ESA-SRB-AOTA 2019

FIB-SEM tomography is a new developing method, which has opened a new era in electron microscopy – it makes possible to visualize internal three-dimensional organization of biological structures with nanometer scale resolution [1]. This method is very promising for spermatogenesis studies. Indeed, intercellular interactions and complex microtubules machinery can be revealed with high three-dimensional resolution [2].  

Proper sample preparation has a crucial importance for preservation of embedded tissue ultrastructures. In this study high-pressure freezing was used as the most delicate method of tissue preservation. The protocols of freezing and freeze-substitution have been optimized for seminiferous tubules preparation. It was shown that tannic acid-mediated osmium impregnation [3] dramatically improves contrast of tissue structure. After freeze-substitution tissue were embedded in Epon resin and examined with FEI Helios DualBeam plasma FIB with Auto Slice & View software, voxel size up to 5 x 5 x 5 nm.   
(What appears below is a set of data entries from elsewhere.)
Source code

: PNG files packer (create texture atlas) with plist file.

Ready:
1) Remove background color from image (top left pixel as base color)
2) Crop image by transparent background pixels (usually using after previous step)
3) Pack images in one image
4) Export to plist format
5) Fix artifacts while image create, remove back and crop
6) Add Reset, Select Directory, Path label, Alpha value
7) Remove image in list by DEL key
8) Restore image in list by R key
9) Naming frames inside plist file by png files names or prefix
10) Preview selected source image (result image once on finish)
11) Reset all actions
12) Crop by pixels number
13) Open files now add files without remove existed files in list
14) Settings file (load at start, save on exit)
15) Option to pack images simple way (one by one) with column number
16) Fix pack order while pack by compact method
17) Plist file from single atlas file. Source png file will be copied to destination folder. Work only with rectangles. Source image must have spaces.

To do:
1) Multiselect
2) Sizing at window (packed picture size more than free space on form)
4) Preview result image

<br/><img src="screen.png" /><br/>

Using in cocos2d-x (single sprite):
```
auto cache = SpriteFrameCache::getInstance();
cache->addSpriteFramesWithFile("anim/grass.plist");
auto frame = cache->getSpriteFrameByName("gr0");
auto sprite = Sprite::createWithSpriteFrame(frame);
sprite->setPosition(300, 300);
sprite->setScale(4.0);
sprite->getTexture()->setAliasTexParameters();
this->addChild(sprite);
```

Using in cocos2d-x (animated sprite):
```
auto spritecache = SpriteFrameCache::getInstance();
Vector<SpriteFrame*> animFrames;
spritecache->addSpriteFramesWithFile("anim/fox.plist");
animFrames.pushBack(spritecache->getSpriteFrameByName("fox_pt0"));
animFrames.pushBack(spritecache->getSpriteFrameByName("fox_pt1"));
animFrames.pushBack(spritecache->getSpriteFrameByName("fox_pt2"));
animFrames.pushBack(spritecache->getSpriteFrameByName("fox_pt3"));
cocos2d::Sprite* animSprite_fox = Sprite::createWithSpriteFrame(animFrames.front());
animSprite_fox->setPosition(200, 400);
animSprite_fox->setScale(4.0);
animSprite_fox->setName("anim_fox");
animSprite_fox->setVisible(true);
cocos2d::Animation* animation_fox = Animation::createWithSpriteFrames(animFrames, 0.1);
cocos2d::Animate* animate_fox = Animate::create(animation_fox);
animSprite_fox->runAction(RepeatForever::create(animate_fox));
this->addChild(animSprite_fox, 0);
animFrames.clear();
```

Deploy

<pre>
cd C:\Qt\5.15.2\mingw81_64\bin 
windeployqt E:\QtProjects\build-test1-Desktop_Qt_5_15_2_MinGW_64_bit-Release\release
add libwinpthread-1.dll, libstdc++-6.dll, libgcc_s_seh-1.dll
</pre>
2D images were segmented with iLastic software, 3D structures were rendered with FEI Amira platform. Sertoli cells spatial organisation, germ cell development and three-dimensional microtubules distribution in the cells have been shown in mouse. 

References:

1. Kizilyaprak, Y.-D. Stierhof, B.M. Humbel, Volume microscopy in biology: FIB-SEM tomography // Tissue and Cell, 2019, V. 57, pp. 123-128.
2. Luckner, G. Wanner, Precise and economic FIB/SEM for CLEM: with 2 nm voxels through mitosis // Histochem. Cell Biol., 2018, V. 150(2), pp. 149-170.
3. Jiménez, K. Vocking, E.G. van Donselaar, B.M. Humbel, J.A. Post, A.J. Verkleij, Tannic acid-mediated osmium impregnation after freeze-substitution: A strategy to enhance membrane contrast for electron tomography // J. of Struct. Biol., 2009, V. 166, pp. 103-106.